Jay-Z Holy Grail album cover
Jay-Z Holy Grail album cover

Jay-Z's Magna Carta Holy Grail was supposed to be huge, the self-proclaimed Best Rapper Alive's entrée into the internet age. "We need to write the new rules," he said in the omnipresent pre-roll ad. Instead of counting on a big launch to drive record sales, the album was given away for free to anyone with a Samsung Galaxy S III, S4, or Note II. In exchange, Samsung gave Jay-Z a flat $5 million. Even when the app broke, leaving a million fans stranded at midnight, Hov was unphased. "It was disheartening to me," Carter said in a radio interview, but "any time that you try to do something different, there's going to be problems."

"A data collection exercise disguised as a smartphone app"

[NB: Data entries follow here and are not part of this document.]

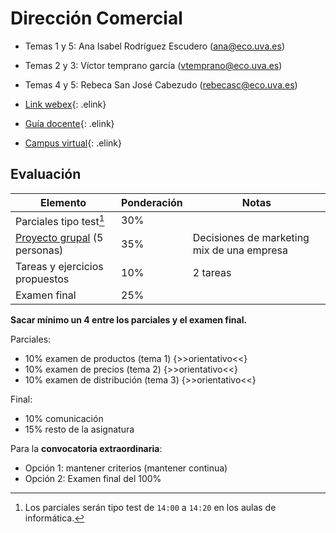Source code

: # Dirección Comercial

- Temas 1 y 5: Ana Isabel Rodríguez Escudero (ana@eco.uva.es)
- Temas 2 y 3: Víctor temprano garcía (vtemprano@eco.uva.es)
- Temas 4 y 5: Rebeca San José Cabezudo (rebecasc@eco.uva.es)

- [Link webex](https://universidaddevalladolid.webex.com/meet/ana){: .elink}
- [Guía docente](https://campusvirtual.uva.es/pluginfile.php/1676292/mod_resource/content/1/Proyecto.Gu%C3%ADa%20Docente%20DCII%20ADE.20.21.pdf){: .elink}
- [Campus virtual](https://campusvirtual.uva.es/course/view.php?id=34230){: .elink}

## Evaluación

|Elemento|Ponderación|Notas|
|--|--|--|
|Parciales tipo test[^1]|30%|
|[Proyecto grupal](trabajo.md) (5 personas)|35%|Decisiones de marketing mix de una empresa
|Tareas y ejercicios propuestos|10%|2 tareas
|Examen final|25%|

**Sacar mínimo un 4 entre los parciales y el examen final.**

[^1]: Los parciales serán tipo test de `14:00` a `14:20` en los aulas de informática.

Parciales:

- 10% examen de productos (tema 1) {>>orientativo<<}
- 10% examen de precios (tema 2) {>>orientativo<<}
- 10% examen de distribución (tema 3) {>>orientativo<<}

Final:

- 10% comunicación
- 15% resto de la asignatura

Para la **convocatoria extraordinaria**:

- Opción 1: mantener criterios (mantener continua)
- Opción 2: Examen final del 100%
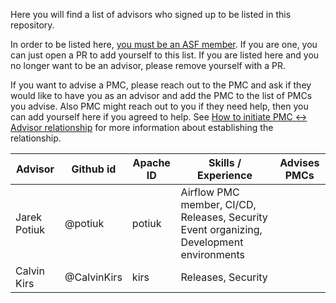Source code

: Here you will find a list of advisors who signed up to be listed in this repository.

In order to be listed here, [you must be an ASF member](README.md#why-a-member). If you are one, you can just
open a PR to add yourself to this list. If you are listed here and you no longer want
to be an advisor, please remove yourself with a PR.

If you want to advise a PMC, please reach out to the PMC and ask if they would like to have you as an advisor
and add the PMC to the list of PMCs you advise. Also PMC might reach out to you if they need help, then you
can add yourself here if you agreed to help. See [How to initiate PMC <-> Advisor relationship](README.md#how-to-initiate-pmc---advisor-relationship) 
for more information about establishing the relationship.


| Advisor      | Github id   | Apache ID | Skills / Experience                                                                        | Advises PMCs |
|--------------|-------------|-----------|--------------------------------------------------------------------------------------------|--------------|
| Jarek Potiuk | @potiuk     | potiuk    | Airflow PMC member, CI/CD, Releases, Security   Event organizing, Development environments |              |
| Calvin Kirs  | @CalvinKirs | kirs      | Releases, Security                                                                         |              |   

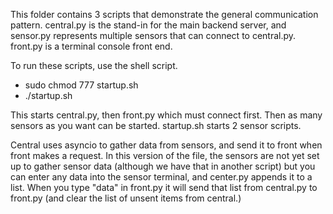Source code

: This folder contains 3 scripts that demonstrate the general communication pattern.
central.py is the stand-in for the main backend server, and sensor.py represents
multiple sensors that can connect to central.py. front.py is a terminal
console front end.

To run these scripts, use the shell script. 

- sudo chmod 777 startup.sh
- ./startup.sh

This starts central.py, then front.py which must connect first. Then as many
sensors as you want can be started. startup.sh starts 2 sensor scripts. 

Central uses asyncio to gather data from sensors, and send it to front when front
makes a request. In this version of the file, the sensors are not yet set up to
gather sensor data (although we have that in another script) but you can enter
any data into the sensor terminal, and center.py appends it to a list. When you 
type "data" in front.py it will send that list from central.py to front.py 
(and clear the list of unsent items from central.)


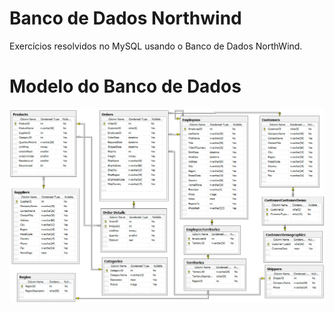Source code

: # Banco de Dados Northwind
Exercícios resolvidos no MySQL usando o Banco de Dados NorthWind.

# Modelo do Banco de Dados
![Modelo](https://github.com/ThiagoLozano/Banco-de-Dados-Northwind/blob/master/Northwind%20SQL(Modelo).png)
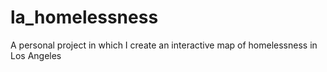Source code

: # la_homelessness
A personal project in which I create an interactive map of homelessness in Los Angeles
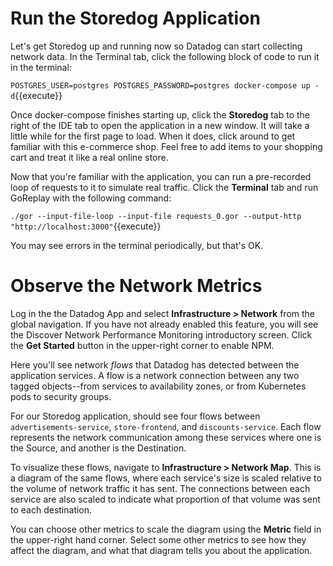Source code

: # Run the Storedog Application

Let's get Storedog up and running now so Datadog can start collecting network data. In the Terminal tab, click the following block of code to run it in the terminal:

`POSTGRES_USER=postgres POSTGRES_PASSWORD=postgres docker-compose up -d`{{execute}}

Once docker-compose finishes starting up, click the **Storedog** tab to the right of the IDE tab to open the application in a new window. It will take a little while for the first page to load. When it does, click around to get familiar with this e-commerce shop. Feel free to add items to your shopping cart and treat it like a real online store.

Now that you're familiar with the application, you can run a pre-recorded loop of requests to it to simulate real traffic.  Click the **Terminal** tab and run GoReplay with the following command:

`./gor --input-file-loop --input-file requests_0.gor --output-http "http://localhost:3000"`{{execute}}

You may see errors in the terminal periodically, but that's OK.

# Observe the Network Metrics

Log in the the Datadog App and select **Infrastructure > Network** from the global navigation. If you have not already enabled this feature, you will see the Discover Network Performance Monitoring introductory screen. Click the **Get Started** button in the upper-right corner to enable NPM.

Here you'll see network *flows* that Datadog has detected between the application services. A flow is a network connection between any two tagged objects--from services to availability zones, or from Kubernetes pods to security groups. 

For our Storedog application, should see four flows between `advertisements-service`, `store-frontend`, and `discounts-service`. Each flow represents the network communication among these services where one is the Source, and another is the Destination.

To visualize these flows, navigate to **Infrastructure > Network Map**. This is a diagram of the same flows, where each service's size is scaled relative to the volume of network traffic it has sent. The connections between each service are also scaled to indicate what proportion of that volume was sent to each destination.

You can choose other metrics to scale the diagram using the **Metric** field in the upper-right hand corner. Select some other metrics to see how they affect the diagram, and what that diagram tells you about the application.

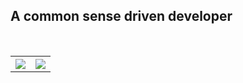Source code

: ## A common sense driven developer

<br>

<table style="width:100%">
  <tr>
    <th> <img align="center" src="https://github-readme-stats.vercel.app/api?username=dehasi&show_icons=true" /> </th>
    <th> <img align="center" src="https://github-readme-stats.vercel.app/api/top-langs/?username=dehasi&hide=html,matlab&layout=compact" /> </th>
  </tr>
</table>
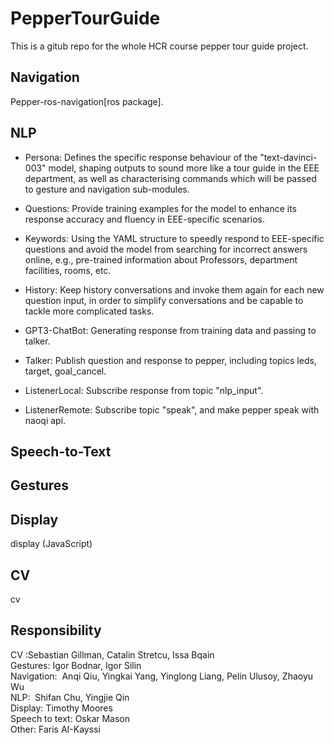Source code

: # PepperTourGuide
This is a gitub repo for the whole HCR course pepper tour guide project. 

## Navigation
Pepper-ros-navigation[ros package]. 

## NLP

* Persona: Defines the specific response behaviour of the "text-davinci-003" model, shaping outputs to sound more like a tour guide in the EEE department, as well as characterising commands which will be passed to gesture and navigation sub-modules.

* Questions: Provide training examples for the model to enhance its response accuracy and fluency in EEE-specific scenarios.

* Keywords: Using the YAML structure to speedly respond to EEE-specific questions and avoid the model from searching for incorrect answers online, e.g., pre-trained information about Professors, department facilities, rooms, etc.

* History: Keep history conversations and invoke them again for each new question input, in order to simplify conversations and be capable to tackle more complicated
tasks.

* GPT3-ChatBot: Generating response from training data and passing to talker.

* Talker: Publish question and response to pepper, including topics leds, target, goal_cancel.

* ListenerLocal: Subscribe response from topic "nlp_input".

* ListenerRemote: Subscribe topic "speak", and make pepper speak with naoqi api.


## Speech-to-Text 

## Gestures

## Display
display (JavaScript)

## CV
cv

## Responsibility
CV :Sebastian Gillman, Catalin Stretcu, Issa Bqain\
Gestures: Igor Bodnar, Igor Silin\
Navigation:  Anqi Qiu, Yingkai Yang, Yinglong Liang, Pelin Ulusoy, Zhaoyu Wu\
NLP:  Shifan Chu, Yingjie Qin\
Display: Timothy Moores\
Speech to text: Oskar Mason\
Other: Faris AI-Kayssi
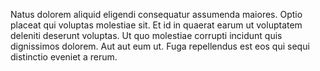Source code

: Natus dolorem aliquid eligendi consequatur assumenda maiores. Optio placeat qui voluptas molestiae sit. Et id in quaerat earum ut voluptatem deleniti deserunt voluptas. Ut quo molestiae corrupti incidunt quis dignissimos dolorem. Aut aut eum ut. Fuga repellendus est eos qui sequi distinctio eveniet a rerum.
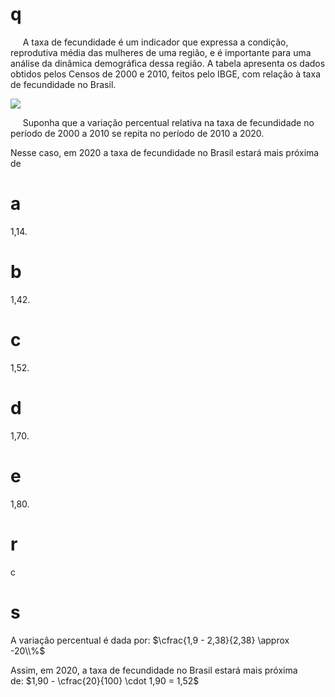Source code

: # q
     A taxa de fecundidade é um indicador que expressa a condição, reprodutiva média das mulheres de uma região, e é importante para uma análise da dinâmica demográfica dessa região. A tabela apresenta os dados obtidos pelos Censos de 2000 e 2010, feitos pelo IBGE, com relação à taxa de fecundidade no Brasil.

![](https://firebasestorage.googleapis.com/v0/b/firebase-enemio.appspot.com/o/questoes%2F411%2F49a0ffd8-21f3-d348-10b6-a2ba2864b21e.png?alt=media\&token=ded29910-42f2-4e22-859f-223094336b8b)

     Suponha que a variação percentual relativa na taxa de fecundidade no período de 2000 a 2010 se repita no período de 2010 a 2020.

Nesse caso, em 2020 a taxa de fecundidade no Brasil estará mais próxima de

# a
1,14.

# b
1,42.

# c
1,52.

# d
1,70.

# e
1,80.

# r
c

# s
A variação percentual é dada por: $\cfrac{1,9 - 2,38}{2,38} \approx -20\\%$

Assim, em 2020, a taxa de fecundidade no Brasil estará mais próxima de: $1,90 - \cfrac{20}{100} \cdot 1,90 = 1,52$
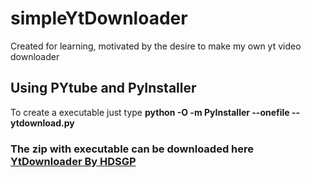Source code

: # simpleYtDownloader
Created for learning, motivated by the desire to make my own yt video downloader


## Using PYtube and PyInstaller

To create a executable just type **python -O -m PyInstaller --onefile --ytdownload.py**

### The zip with executable can be downloaded here [YtDownloader By HDSGP](https://drive.google.com/file/d/1YR7AYhksNhQQHGij590_AVCLoz6PDAsS/view?usp=sharing)
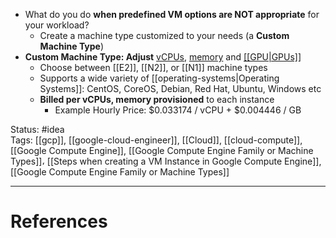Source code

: - What do you do **when predefined VM options are NOT appropriate** for your workload?
	- Create a machine type customized to your needs (a **Custom Machine Type**)
- **Custom Machine Type: Adjust** <u>vCPUs</u>, <u>memory</u> and <u>[[GPU|GPUs]]</u>
	- Choose between [[E2]], [[N2]], or [[N1]] machine types
	- Supports a wide variety of [[operating-systems|Operating Systems]]: CentOS, CoreOS, Debian, Red Hat, Ubuntu, Windows etc
	- **Billed per vCPUs, memory provisioned** to each instance 
		- Example Hourly Price: $0.033174 / vCPU + $0.004446 / GB

Status: #idea  
Tags:  [[gcp]], [[google-cloud-engineer]], [[Cloud]], [[cloud-compute]], [[Google Compute Engine]],  [[Google Compute Engine Family or Machine Types]]، [[Steps when creating a VM Instance in Google Compute Engine]], [[Google Compute Engine Family or Machine Types]]


---
# References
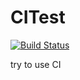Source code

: # CITest
[![Build Status](https://travis-ci.org/lif3ng/CITest.svg?branch=master)](https://travis-ci.org/lif3ng/CITest)

try to use CI
 
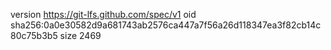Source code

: version https://git-lfs.github.com/spec/v1
oid sha256:0a0e30582d9a681743ab2576ca447a7f56a26d118347ea3f82cb14c80c75b3b5
size 2469
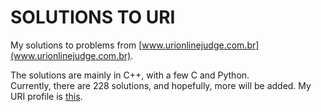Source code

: # SOLUTIONS TO URI

My solutions to problems from [www.urionlinejudge.com.br](www.urionlinejudge.com.br).  


The solutions are mainly in C++, with a few C and Python.  
Currently, there are 228 solutions, and hopefully, more will be added. 
My URI profile is [this](https://www.urionlinejudge.com.br/judge/en/profile/62541).
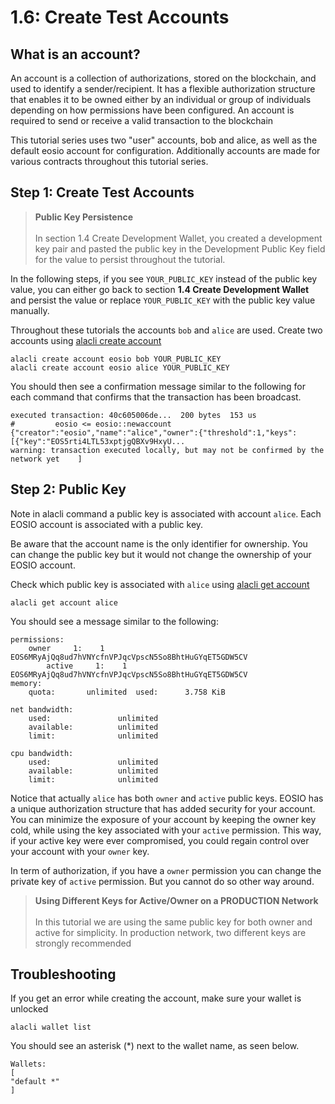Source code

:# 1.6: Create Test Accounts

## What is an account?

An account is a collection of authorizations, stored on the blockchain, and used to identify a sender/recipient. It has a flexible authorization structure that enables it to be owned either by an individual or group of individuals depending on how permissions have been configured. An account is required to send or receive a valid transaction to the blockchain

This tutorial series uses two "user" accounts, bob and alice, as well as the default eosio account for configuration. Additionally accounts are made for various contracts throughout this tutorial series.

## Step 1: Create Test Accounts

> **Public Key Persistence** <br> <br> In section 1.4 Create Development Wallet, you created a development key pair and pasted the public key in the Development Public Key field for the value to persist throughout the tutorial.

In the following steps, if you see `YOUR_PUBLIC_KEY` instead of the public key value, you can either go back to section **1.4 Create Development Wallet** and persist the value or replace `YOUR_PUBLIC_KEY` with the public key value manually.

Throughout these tutorials the accounts `bob` and `alice` are used. Create two accounts using [alacli create account]()

    alacli create account eosio bob YOUR_PUBLIC_KEY
    alacli create account eosio alice YOUR_PUBLIC_KEY

You should then see a confirmation message similar to the following for each command that confirms that the transaction has been broadcast.

    executed transaction: 40c605006de...  200 bytes  153 us
    #         eosio <= eosio::newaccount            {"creator":"eosio","name":"alice","owner":{"threshold":1,"keys":[{"key":"EOS5rti4LTL53xptjgQBXv9HxyU...
    warning: transaction executed locally, but may not be confirmed by the network yet    ]

## Step 2: Public Key

Note in alacli command a public key is associated with account `alice`. Each EOSIO account is associated with a public key.

Be aware that the account name is the only identifier for ownership. You can change the public key but it would not change the ownership of your EOSIO account.

Check which public key is associated with `alice` using [alacli get account]()

    alacli get account alice

You should see a message similar to the following:

    permissions:
        owner     1:    1 EOS6MRyAjQq8ud7hVNYcfnVPJqcVpscN5So8BhtHuGYqET5GDW5CV
            active     1:    1 EOS6MRyAjQq8ud7hVNYcfnVPJqcVpscN5So8BhtHuGYqET5GDW5CV
    memory:
        quota:       unlimited  used:      3.758 KiB

    net bandwidth:
        used:               unlimited
        available:          unlimited
        limit:              unlimited

    cpu bandwidth:
        used:               unlimited
        available:          unlimited
        limit:              unlimited

Notice that actually `alice` has both `owner` and `active` public keys. EOSIO has a unique authorization structure that has added security for your account. You can minimize the exposure of your account by keeping the owner key cold, while using the key associated with your `active` permission. This way, if your active key were ever compromised, you could regain control over your account with your `owner` key.

In term of authorization, if you have a `owner` permission you can change the private key of `active` permission. But you cannot do so other way around.

> **Using Different Keys for Active/Owner on a PRODUCTION Network** <br> <br> In this tutorial we are using the same public key for both owner and active for simplicity. In production network, two different keys are strongly recommended

## Troubleshooting

If you get an error while creating the account, make sure your wallet is unlocked

    alacli wallet list

You should see an asterisk (*) next to the wallet name, as seen below.

    Wallets:
    [
    "default *"
    ]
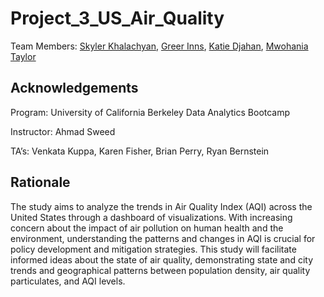 # Project_3_US_Air_Quality
Team Members: [Skyler Khalachyan](https://github.com/SkylerKhalachyan), [Greer Inns](https://github.com/greerinns), [Katie Djahan](https://github.com/katiedjahan), [Mwohania Taylor](https://github.com/nia12taylor)
## Acknowledgements
Program: University of California Berkeley Data Analytics Bootcamp

Instructor: Ahmad Sweed

TA’s: Venkata Kuppa, Karen Fisher, Brian Perry, Ryan Bernstein
## Rationale
The study aims to analyze the trends in Air Quality Index (AQI) across the United States through a dashboard of visualizations. With increasing concern about the impact of air pollution on human health and the environment, understanding the patterns and changes in AQI is crucial for policy development and mitigation strategies. This study will facilitate informed ideas about the state of air quality, demonstrating state and city trends and geographical patterns between population density, air quality particulates, and AQI levels.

But was there more to the Jay Z Magna Carta app than the rapper let on? Just a week after release, many observers have already complained about the app itself, which asked for broad info-sharing permissions despite delivering the album as a simple folder of MP3 files. It was enough to prompt The Washington Post to call it "a data collection exercise disguised as a smartphone app." Willy Staley, a writer for The New York Times Magazine, went a step further, positing a three-way trade: "Jay-Z gets paid directly for his music ... You, the listener, get free (or almost-free music), which is what you're used to," and Samsung "gets some of that raw uncut data, which is all anybody wants anymore." Put it that way, and Magna Carta's groundbreaking ambitions start to feel sinister, a new way for large companies like Samsung and (by now) Jay-Z to surveil their customers.

So is it true? The biggest evidence that it is comes from the app's permissions, which genuinely are broader than they need to be. In particular, the app asks for data concerning a person's current location and their phone number, neither of which seem much related to the delivery of audio files. "I wouldn't call them superfluous permissions," says Alicia DiVittorio of Lookout Mobile Security, "But I'd say that the likely reason that they want access to your location and phone number is to provide more targeting data." That data is usually used to target in-app ads, which are much more lucrative when paired with user information. But the Magna Carta app isn't serving ads, which raises the question: what are they doing with all that data?

"It's probably worth $25,000 each time they sell it."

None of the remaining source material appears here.